Tsoi Sheung-ki, 37, was earlier convicted in the District Court of assault, false imprisonment and criminal intimidation of his former live-in girlfriend, Vanessa Chu Man-wah, 29, related to incidents at his Ma On Shan clinic on August 13 and 14 last year. The court ruled that Tsoi had committed the crimes out of jealousy after he found photos on Facebook of Chu posing with men who had taken her out for meals.

Judge Anthea Pang Ko-kam originally handed down a 27-month term, considering the fear and trauma Chu had suffered during a six-hour ordeal of captivity and threats. But the judge reduced the term by three months because of Tsoi's good background and contribution to the profession.

In mitigation, defending barrister Jon Wong Kwok-ho said that Tsoi had recently received more than 100 mitigation letters from his customers, representatives from animal concern groups, other vets and residents living nearby.

He said Tsoi, who grew up on the mainland, was an 'extremely caring person' who adopted almost all the pets customers had abandoned at his clinic, making his home like a zoo. He did a lot of volunteer work and gave discounts to customers with financial problems.

Tsoi had wanted to become a vet since he was a child, studied veterinary science in Australia and graduated with first-class honours, Wong said. Tsoi would probably lose his qualification but would still hope to take care of animals by working as a nurse or farmer, the court heard.

Tsoi still needs to support his elderly parents, his younger sister, his wife and his seven-year-old boy, the court was told. Wong said Tsoi had already paid for his crime by losing his dream job and his future, pleading for a suspended sentence.

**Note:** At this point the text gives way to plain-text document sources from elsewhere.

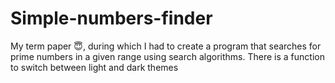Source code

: # Simple-numbers-finder
My term paper 😇, during which I had to create a program that searches for prime numbers in a given range using search algorithms. There is a function to switch between light and dark themes
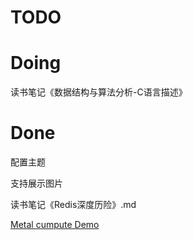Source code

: # TODO 

# Doing

读书笔记《数据结构与算法分析-C语言描述》


# Done
配置主题

支持展示图片

读书笔记《Redis深度历险》.md

[Metal cumpute Demo](https://developer.apple.com/documentation/metal/performing_calculations_on_a_gpu
)


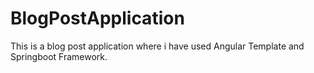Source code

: # BlogPostApplication
This is a blog post application where i have used Angular Template and Springboot Framework.
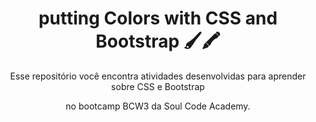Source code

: <div align="center">
<h1>putting Colors with CSS and Bootstrap 🖌️🖍️</h2>
<p>Esse repositório você encontra atividades desenvolvidas para aprender sobre CSS e Bootstrap<p>
no bootcamp BCW3 da Soul Code Academy.
</div>
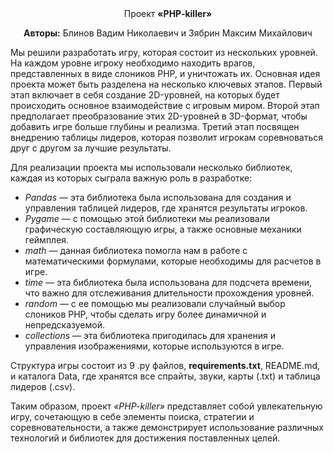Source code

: <center>Проект <b>«PHP-killer»</b>

<b>Авторы:</b> Блинов Вадим Николаевич и Зябрин Максим Михайлович</center>

Мы решили разработать игру, которая состоит из нескольких уровней. На каждом уровне игроку необходимо находить врагов, представленных в виде слоников PHP, и уничтожать их. Основная идея проекта может быть разделена на несколько ключевых этапов. Первый этап включает в себя создание 2D-уровней, на которых будет происходить основное взаимодействие с игровым миром. Второй этап предполагает преобразование этих 2D-уровней в 3D-формат, чтобы добавить игре больше глубины и реализма. Третий этап посвящен внедрению таблицы лидеров, которая позволит игрокам соревноваться друг с другом за лучшие результаты.

Для реализации проекта мы использовали несколько библиотек, каждая из которых 
сыграла важную роль в разработке:

<ul>
<li><i>Pandas</i> — эта библиотека была использована для создания и управления таблицей лидеров,
 где хранятся результаты игроков.</li>

<li><i>Pygame</i> — с помощью этой библиотеки мы реализовали графическую составляющую игры, а также основные механики геймплея.</li>

<li><i>math</i> — данная библиотека помогла нам в работе с математическими формулами, которые необходимы для расчетов в игре.</li>

<li><i>time</i> — эта библиотека была использована для подсчета времени, что важно для отслеживания длительности прохождения уровней.</li>

<li><i>random</i> — с ее помощью мы реализовали случайный выбор слоников PHP, чтобы сделать игру более динамичной и непредсказуемой.</li>

<li><i>collections</i> — эта библиотека пригодилась для хранения и управления изображениями, которые используются в игре.
</ul>

Структура игры состоит из 9 .py файлов, <b>requirements.txt</b>, README.md, и каталога Data, где хранятся все спрайты, звуки, карты (.txt) и таблица лидеров (.csv).

Таким образом, проект <i>«PHP-killer»</i> представляет собой увлекательную игру, сочетающую в себе элементы поиска, стратегии и соревновательности, а также демонстрирует использование различных технологий и библиотек для достижения поставленных целей.
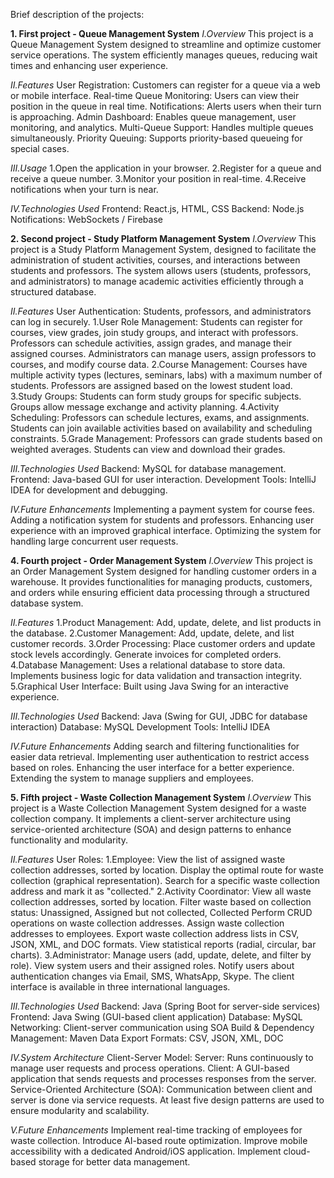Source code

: Brief description of the projects:


**1. First project - Queue Management System**
_I.Overview_
This project is a Queue Management System designed to streamline and optimize customer service operations. 
The system efficiently manages queues, reducing wait times and enhancing user experience.

_II.Features_
User Registration: Customers can register for a queue via a web or mobile interface.
Real-time Queue Monitoring: Users can view their position in the queue in real time.
Notifications: Alerts users when their turn is approaching.
Admin Dashboard: Enables queue management, user monitoring, and analytics.
Multi-Queue Support: Handles multiple queues simultaneously.
Priority Queuing: Supports priority-based queueing for special cases.

_III.Usage_
1.Open the application in your browser.
2.Register for a queue and receive a queue number.
3.Monitor your position in real-time.
4.Receive notifications when your turn is near.

_IV.Technologies Used_
Frontend: React.js, HTML, CSS
Backend: Node.js
Notifications: WebSockets / Firebase


**2. Second project - Study Platform Management System**
_I.Overview_
This project is a Study Platform Management System, designed to facilitate the administration of student activities, courses, and interactions between students and professors.
The system allows users (students, professors, and administrators) to manage academic activities efficiently through a structured database.

_II.Features_
User Authentication: Students, professors, and administrators can log in securely.
1.User Role Management:
Students can register for courses, view grades, join study groups, and interact with professors.
Professors can schedule activities, assign grades, and manage their assigned courses.
Administrators can manage users, assign professors to courses, and modify course data.
2.Course Management:
Courses have multiple activity types (lectures, seminars, labs) with a maximum number of students.
Professors are assigned based on the lowest student load.
3.Study Groups:
Students can form study groups for specific subjects.
Groups allow message exchange and activity planning.
4.Activity Scheduling:
Professors can schedule lectures, exams, and assignments.
Students can join available activities based on availability and scheduling constraints.
5.Grade Management:
Professors can grade students based on weighted averages.
Students can view and download their grades.

_III.Technologies Used_
Backend: MySQL for database management.
Frontend: Java-based GUI for user interaction.
Development Tools: IntelliJ IDEA for development and debugging.

_IV.Future Enhancements_
Implementing a payment system for course fees.
Adding a notification system for students and professors.
Enhancing user experience with an improved graphical interface.
Optimizing the system for handling large concurrent user requests.



**4. Fourth project - Order Management System**
_I.Overview_
This project is an Order Management System designed for handling customer orders in a warehouse. 
It provides functionalities for managing products, customers, and orders while ensuring efficient data processing through a structured database system.

_II.Features_
1.Product Management:
Add, update, delete, and list products in the database.
2.Customer Management:
Add, update, delete, and list customer records.
3.Order Processing:
Place customer orders and update stock levels accordingly.
Generate invoices for completed orders.
4.Database Management:
Uses a relational database to store data.
Implements business logic for data validation and transaction integrity.
5.Graphical User Interface:
Built using Java Swing for an interactive experience.

_III.Technologies Used_
Backend: Java (Swing for GUI, JDBC for database interaction)
Database: MySQL
Development Tools: IntelliJ IDEA

_IV.Future Enhancements_
Adding search and filtering functionalities for easier data retrieval.
Implementing user authentication to restrict access based on roles.
Enhancing the user interface for a better experience.
Extending the system to manage suppliers and employees.


**5. Fifth project - Waste Collection Management System**
_I.Overview_
This project is a Waste Collection Management System designed for a waste collection company. 
It implements a client-server architecture using service-oriented architecture (SOA) and design patterns to enhance functionality and modularity.

_II.Features_
User Roles:
1.Employee:
View the list of assigned waste collection addresses, sorted by location.
Display the optimal route for waste collection (graphical representation).
Search for a specific waste collection address and mark it as "collected."
2.Activity Coordinator:
View all waste collection addresses, sorted by location.
Filter waste based on collection status: Unassigned, Assigned but not collected, Collected
Perform CRUD operations on waste collection addresses.
Assign waste collection addresses to employees.
Export waste collection address lists in CSV, JSON, XML, and DOC formats.
View statistical reports (radial, circular, bar charts).
3.Administrator:
Manage users (add, update, delete, and filter by role).
View system users and their assigned roles.
Notify users about authentication changes via Email, SMS, WhatsApp, Skype.
The client interface is available in three international languages.

_III.Technologies Used_
Backend: Java (Spring Boot for server-side services)
Frontend: Java Swing (GUI-based client application)
Database: MySQL
Networking: Client-server communication using SOA
Build & Dependency Management: Maven
Data Export Formats: CSV, JSON, XML, DOC

_IV.System Architecture_
Client-Server Model:
Server: Runs continuously to manage user requests and process operations.
Client: A GUI-based application that sends requests and processes responses from the server.
Service-Oriented Architecture (SOA):
Communication between client and server is done via service requests.
At least five design patterns are used to ensure modularity and scalability.

_V.Future Enhancements_
Implement real-time tracking of employees for waste collection.
Introduce AI-based route optimization.
Improve mobile accessibility with a dedicated Android/iOS application.
Implement cloud-based storage for better data management.
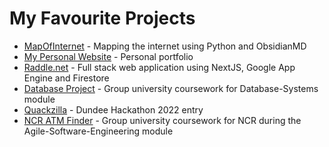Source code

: 
# My Favourite Projects
- [MapOfInternet](https://github.com/TheSloanRanger/MapOfInternet) - Mapping the internet using Python and ObsidianMD
- [My Personal Website](https://www.benfsloan.com/ "benfsloan.com") - Personal portfolio
- [Raddle.net](https://www.raddle.net/ "Raddle.net") - Full stack web application using NextJS, Google App Engine and Firestore
- [Database Project](https://github.com/TheSloanRanger/Database-Project) - Group university coursework for Database-Systems module
- [Quackzilla](https://github.com/TheSloanRanger/Quackzilla) - Dundee Hackathon 2022 entry
- [NCR ATM Finder](https://github.com/Nintails-TF/ncr-agile-wombo) - Group university coursework for NCR during the Agile-Software-Engineering module

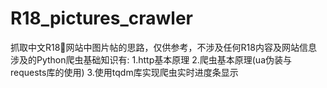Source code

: # R18_pictures_crawler
抓取中文R18🚫网站中图片帖的思路，仅供参考，不涉及任何R18内容及网站信息
涉及的Python爬虫基础知识有:
  1.http基本原理
  2.爬虫基本原理(ua伪装与requests库的使用)
  3.使用tqdm库实现爬虫实时进度条显示
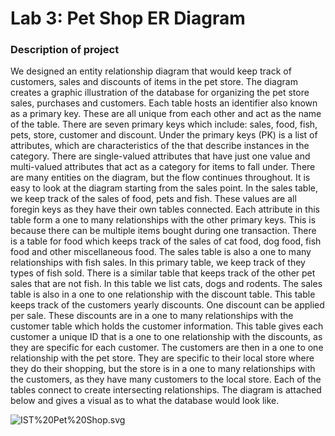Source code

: 
# Lab 3: Pet Shop ER Diagram

### Description of project

We designed an entity relationship diagram that would keep track of customers, sales and discounts of items in the pet store. The diagram creates a graphic illustration of the database for organizing the pet store sales, purchases and customers. Each table hosts an identifier also known as a primary key. These are all unique from each other and act as the name of the table. There are seven primary keys which include: sales, food, fish, pets, store, customer and discount. Under the primary keys (PK) is a list of attributes, which are characteristics of the that describe instances in the category. There are single-valued attributes that have just one value and multi-valued attributes that act as a category for items to fall under. There are many entities on the diagram, but the flow continues throughout. It is easy to look at the diagram starting from the sales point. In the sales table, we keep track of the sales of food, pets and fish. These values are all foregin keys as they have their own tables connected. Each attribute in this table form a one to many relationships with the other primary keys. This is because there can be multiple items bought during one transaction. There is a table for food which keeps track of the sales of cat food, dog food, fish food and other miscellaneous food. The sales table is also a one to many relationships with fish sales. In this primary table, we keep track of they types of fish sold. There is a similar table that keeps track of the other pet sales that are not fish. In this table we list cats, dogs and rodents. The sales table is also in a one to one relationship with the discount table. This table keeps track of the customers yearly discounts. One discount can be applied per sale. These discounts are in a one to many relationships with the customer table which holds the customer information. This table gives each customer a unique ID that is a one to one relationship with the discounts, as they are specific for each customer. The customers are then in a one to one relationship with the pet store. They are specific to their local store where they do their shopping, but the store is in a one to many relationships with the customers, as they have many customers to the local store. Each of the tables connect to create intersecting relationships. The diagram is attached below and gives a visual as to what the database would look like. 

![IST%20Pet%20Shop.svg](attachment:IST%20Pet%20Shop.svg)
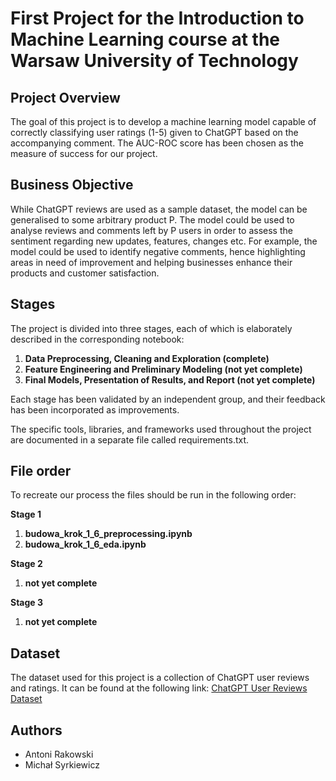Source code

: # First Project for the Introduction to Machine Learning course at the Warsaw University of Technology

## Project Overview
The goal of this project is to develop a machine learning model capable of correctly classifying user ratings (1-5) given to ChatGPT based on the accompanying comment. The AUC-ROC score has been chosen as the measure of success for our project.

## Business Objective
While ChatGPT reviews are used as a sample dataset, the model can be generalised to some
arbitrary product P. The model could be used to analyse reviews and comments left by P users in order to 
assess the sentiment regarding new updates, features, changes etc. For example, the model could be used
to identify negative comments, hence highlighting areas in need of improvement
and helping businesses enhance their products and customer satisfaction.

## Stages
The project is divided into three stages, each of which is elaborately described in the corresponding notebook:
1. **Data Preprocessing, Cleaning and Exploration (complete)**
2. **Feature Engineering and Preliminary Modeling (not yet complete)**
3. **Final Models, Presentation of Results, and Report (not yet complete)**

Each stage has been validated by an independent group, and their feedback has been incorporated as improvements.

The specific tools, libraries, and frameworks used throughout the project are documented in a separate file called requirements.txt.

## File order
To recreate our process the files should be run in the following order: 

**Stage 1**
1. **budowa_krok_1_6_preprocessing.ipynb**
2. **budowa_krok_1_6_eda.ipynb** 

**Stage 2**
1. **not yet complete**

**Stage 3**
1. **not yet complete**

## Dataset
The dataset used for this project is a collection of ChatGPT user reviews and ratings. It can be found at the following link:
[ChatGPT User Reviews Dataset](https://www.kaggle.com/datasets/anandshaw2001/chatgpt-users-reviews)

## Authors
- Antoni Rakowski
- Michał Syrkiewicz
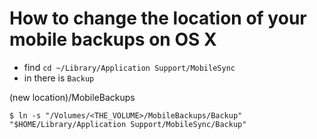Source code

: # How to change the location of your mobile backups on OS X

- find `cd ~/Library/Application Support/MobileSync`
- in there is `Backup`

(new location)/MobileBackups

    $ ln -s "/Volumes/<THE_VOLUME>/MobileBackups/Backup" "$HOME/Library/Application Support/MobileSync/Backup"

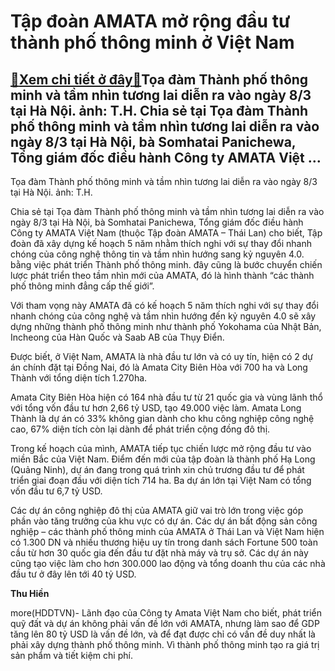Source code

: Tập đoàn AMATA mở rộng đầu tư thành phố thông minh ở Việt Nam
=============================================================

[:gift:Xem chi tiết ở đây:gift:](https://hddtvn.com/tap-doan-amata-mo-rong-dau-tu-thanh-pho-thong-minh-o-viet-nam/)Tọa đàm Thành phố thông minh và tầm nhìn tương lai diễn ra vào ngày 8/3 tại Hà Nội. ảnh: T.H. Chia sẻ tại Tọa đàm Thành phố thông minh và tầm nhìn tương lai diễn ra vào ngày 8/3 tại Hà Nội, bà Somhatai Panichewa, Tổng giám đốc điều hành Công ty AMATA Việt …
-----------------------------------------------------------------------------------------------------------------------------------------------------------------------------------------------------------------------------------------------------------------







 






 Tọa đàm Thành phố thông minh và tầm nhìn tương lai diễn ra vào ngày 8/3 tại Hà Nội. ảnh: T.H. 


Chia sẻ tại Tọa đàm Thành phố thông minh và tầm nhìn tương lai diễn ra vào ngày 8/3 tại Hà Nội, bà Somhatai Panichewa, Tổng giám đốc điều hành Công ty AMATA Việt Nam (thuộc Tập đoàn AMATA – Thái Lan) cho biết, Tập đoàn đã xây dựng kế hoạch 5 năm nhằm thích nghi với sự thay đổi nhanh chóng của công nghệ thông tin và tầm nhìn hướng sang kỷ nguyên 4.0. bằng việc phát triển Thành phố thông minh. đây cũng là bước chuyển chiến lược phát triển theo tầm nhìn mới của AMATA, đó là hình thành “các thành phố thông minh đẳng cấp thế giới”. 


 Với tham vọng này AMATA đã có kế hoạch 5 năm thích nghi với sự thay đổi nhanh chóng của công nghệ và tầm nhìn hướng đến kỷ nguyên 4.0 sẽ xây dựng những thành phố thông minh như thành phố Yokohama của Nhật Bản, Incheong của Hàn Quốc và Saab AB của Thụy Điển.


 Được biết, ở Việt Nam, AMATA là nhà đầu tư lớn và có uy tín, hiện có 2 dự án chính đặt tại Đồng Nai, đó là Amata City Biên Hòa với 700 ha và Long Thành với tổng diện tích 1.270ha. 


 Amata City Biên Hòa hiện có 164 nhà đầu tư từ 21 quốc gia và vùng lãnh thổ với tổng vốn đầu tư hơn 2,66 tỷ USD, tạo 49.000 việc làm. Amata Long Thành là dự án có 33% không gian dành cho khu công nghiệp công nghệ cao, 67% diện tích còn lại dành để phát triển cộng đồng đô thị. 


 Trong kế hoạch của mình, AMATA tiếp tục chiến lược mở rộng đầu tư vào miền Bắc của Việt Nam. Điểm đến mới của tập đoàn là thành phố Hạ Long (Quảng Ninh), dự án đang trong quá trình xin chủ trương đầu tư để phát triển giai đoạn đầu với diện tích 714 ha. Ba dự án lớn tại Việt Nam có tổng vốn đầu tư 6,7 tỷ USD.


 Các dự án công nghiệp đô thị của AMATA giữ vai trò lớn trong việc góp phần vào tăng trưởng của khu vực có dự án. Các dự án bất động sản công nghiệp – các thành phố thông minh của AMATA ở Thái Lan và Việt Nam hiện có 1.300 DN và nhiều thương hiệu uy tín trong danh sách Fortune 500 toàn cầu từ hơn 30 quốc gia đến đầu tư đặt nhà máy và trụ sở. Các dự án này cũng tạo việc làm cho hơn 300.000 lao động và tổng doanh thu của các nhà đầu tư ở đây lên tới 40 tỷ USD.






**Thu Hiền**



more(HDDTVN)- Lãnh đạo của Công ty Amata Việt Nam cho biết, phát triển quỹ đất và dự án không phải vấn đề lớn với AMATA, nhưng làm sao để GDP tăng lên 80 tỷ USD là vấn đề lớn, và để đạt được chỉ có vấn đề duy nhất là phải xây dựng thành phố thông minh. Vì thành phố thông minh tạo ra giá trị sản phẩm và tiết kiệm chi phí.

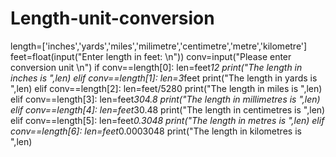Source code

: # Length-unit-conversion
length=['inches','yards','miles','milimetre','centimetre','metre','kilometre']
feet=float(input("Enter length in feet: \n"))
conv=input("Please enter conversion unit \n")
if conv==length[0]:
  len=feet*12
  print("The length in inches is ",len)
elif conv==length[1]:
  len=3*feet
  print("The length in yards is ",len)
elif conv==length[2]:
  len=feet/5280
  print("The length in miles is ",len)
elif conv==length[3]:
  len=feet*304.8
  print("The length in millimetres is ",len)
elif conv==length[4]:
  len=feet*30.48
  print("The length in centimetres is ",len)
elif conv==length[5]:
  len=feet*0.3048
  print("The length in metres is ",len)
elif conv==length[6]:
  len=feet*0.0003048
  print("The length in kilometres is ",len)
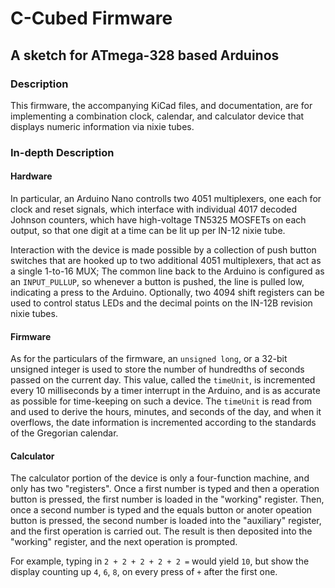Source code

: # C-Cubed Firmware

## A sketch for ATmega-328 based Arduinos

### Description
This firmware, the accompanying KiCad files, and documentation, are for
implementing a combination clock, calendar, and calculator device that
displays numeric information via nixie tubes.

### In-depth Description

#### Hardware
In particular, an Arduino Nano controlls two 4051 multiplexers, one each
for clock and reset signals, which interface with individual 4017 decoded
Johnson counters, which have high-voltage TN5325 MOSFETs on each output,
so that one digit at a time can be lit up per IN-12 nixie tube.

Interaction with the device is made possible by a collection of push
button switches that are hooked up to two additional 4051 multiplexers,
that act as a single 1-to-16 MUX; The common line back to the Arduino is
configured as an `INPUT_PULLUP`, so whenever a button is pushed, the
line is pulled low, indicating a press to the Arduino. Optionally, two
4094 shift registers can be used to control status LEDs and the decimal
points on the IN-12B revision nixie tubes.

#### Firmware
As for the particulars of the firmware, an `unsigned long`, or a 32-bit
unsigned integer is used to store the number of hundredths of seconds
passed on the current day. This value, called the `timeUnit`, is
incremented every 10 milliseconds by a timer interrupt in the Arduino,
and is as accurate as possible for time-keeping on such a device.
The `timeUnit` is read from and used to derive the hours, minutes, and
seconds of the day, and when it overflows, the date information is
incremented according to the standards of the Gregorian calendar.

#### Calculator
The calculator portion of the device is only a four-function machine,
and only has two "registers". Once a first number is typed and then
a operation button is pressed, the first number is loaded in the
"working" register. Then, once a second number is typed and the equals
button or anoter opeation button is pressed, the second number is loaded
into the "auxiliary" register, and the first operation is carried out.
The result is then deposited into the "working" register, and the next
operation is prompted.

For example, typing in `2 + 2 + 2 + 2 + 2 =` would yield `10`, but show
the display counting up `4`, `6`, `8`, on every press of `+` after the
first one.
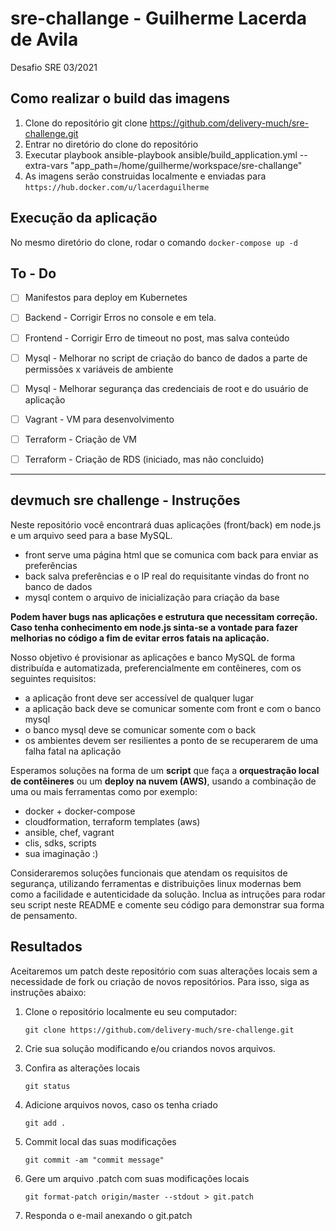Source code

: # sre-challange - Guilherme Lacerda de Avila
Desafio SRE 03/2021

## Como realizar o build das imagens

1. Clone do repositório
        git clone https://github.com/delivery-much/sre-challenge.git
2. Entrar no diretório do clone do repositório
3. Executar playbook
        ansible-playbook ansible/build_application.yml --extra-vars "app_path=/home/guilherme/workspace/sre-challange"
4.  As imagens serão construidas localmente e enviadas para `https://hub.docker.com/u/lacerdaguilherme `

## Execução da aplicação
No mesmo diretório do clone, rodar o comando
		  `docker-compose up -d`


## To - Do
- [ ] Manifestos para deploy em Kubernetes
- [ ] Backend - Corrigir Erros no console e em tela. 
- [ ] Frontend - Corrigir Erro de timeout no post, mas salva conteúdo
- [ ] Mysql - Melhorar no script de criação do banco de dados a parte de permissões x variáveis de ambiente
- [ ] Mysql - Melhorar segurança das credenciais de root e do usuário de aplicação
- [ ] Vagrant - VM para desenvolvimento
- [ ] Terraform - Criação de VM
- [ ] Terraform - Criação de RDS (iniciado, mas não concluido)



------------


## devmuch sre challenge - Instruções

Neste repositório você encontrará duas aplicações (front/back) em node.js e um arquivo seed para a base MySQL.
- front serve uma página html que se comunica com back para enviar as preferências
- back salva preferências e o IP real do requisitante vindas do front no banco de dados
- mysql contem o arquivo de inicialização para criação da base

**Podem haver bugs nas aplicações e estrutura que necessitam correção. Caso tenha conhecimento em node.js sinta-se a vontade para fazer melhorias no código a fim de evitar erros fatais na aplicação.**

Nosso objetivo é provisionar as aplicações e banco MySQL de forma distribuída e automatizada, preferencialmente em contêineres, com os seguintes requisitos:
- a aplicação front deve ser accessível de qualquer lugar
- a aplicação back deve se comunicar somente com front e com o banco mysql
- o banco mysql deve se comunicar somente com o back
- os ambientes devem ser resilientes a ponto de se recuperarem de uma falha fatal na aplicação

Esperamos soluções na forma de um **script** que faça a **orquestração local de contêineres** ou um **deploy na nuvem (AWS)**, usando a combinação de uma ou mais ferramentas como por exemplo:
- docker + docker-compose
- cloudformation, terraform templates (aws)
- ansible, chef, vagrant
- clis, sdks, scripts
- sua imaginação :)

Consideraremos soluções funcionais que atendam os requisitos de segurança, utilizando ferramentas e distribuições linux modernas bem como a facilidade e autenticidade da solução. Inclua as intruções para rodar seu script neste README e comente seu código para demonstrar sua forma de pensamento.

## Resultados
Aceitaremos um patch deste repositório com suas alterações locais sem a necessidade de fork ou criação de novos repositórios. Para isso, siga as instruções abaixo:

1. Clone o repositório localmente eu seu computador:

    `git clone https://github.com/delivery-much/sre-challenge.git`
    
2. Crie sua solução modificando e/ou criandos novos arquivos.

3. Confira as alterações locais

    `git status`

4. Adicione arquivos novos, caso os tenha criado

    `git add .`

5. Commit local das suas modificações

    `git commit -am "commit message"`
6. Gere um arquivo .patch com suas modificações locais

    `git format-patch origin/master --stdout > git.patch`

7. Responda o e-mail anexando o git.patch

But a character assessment said Tsoi was self-centred, selfish and had a tendency to vent his anger on, and to try to control, women, the court heard. The judge said Tsoi would not offend again, but rejected his personal difficulties as reasons for a shorter sentence. He should have considered the consequences before committing the crimes, she said.

The judge said the jail term should reflect the severity of the crimes, given that Tsoi had ignored Chu's repeated demands to leave, the bodily harm she suffered and that Tsoi had repeatedly covered Chu's mouth when she shouted for help.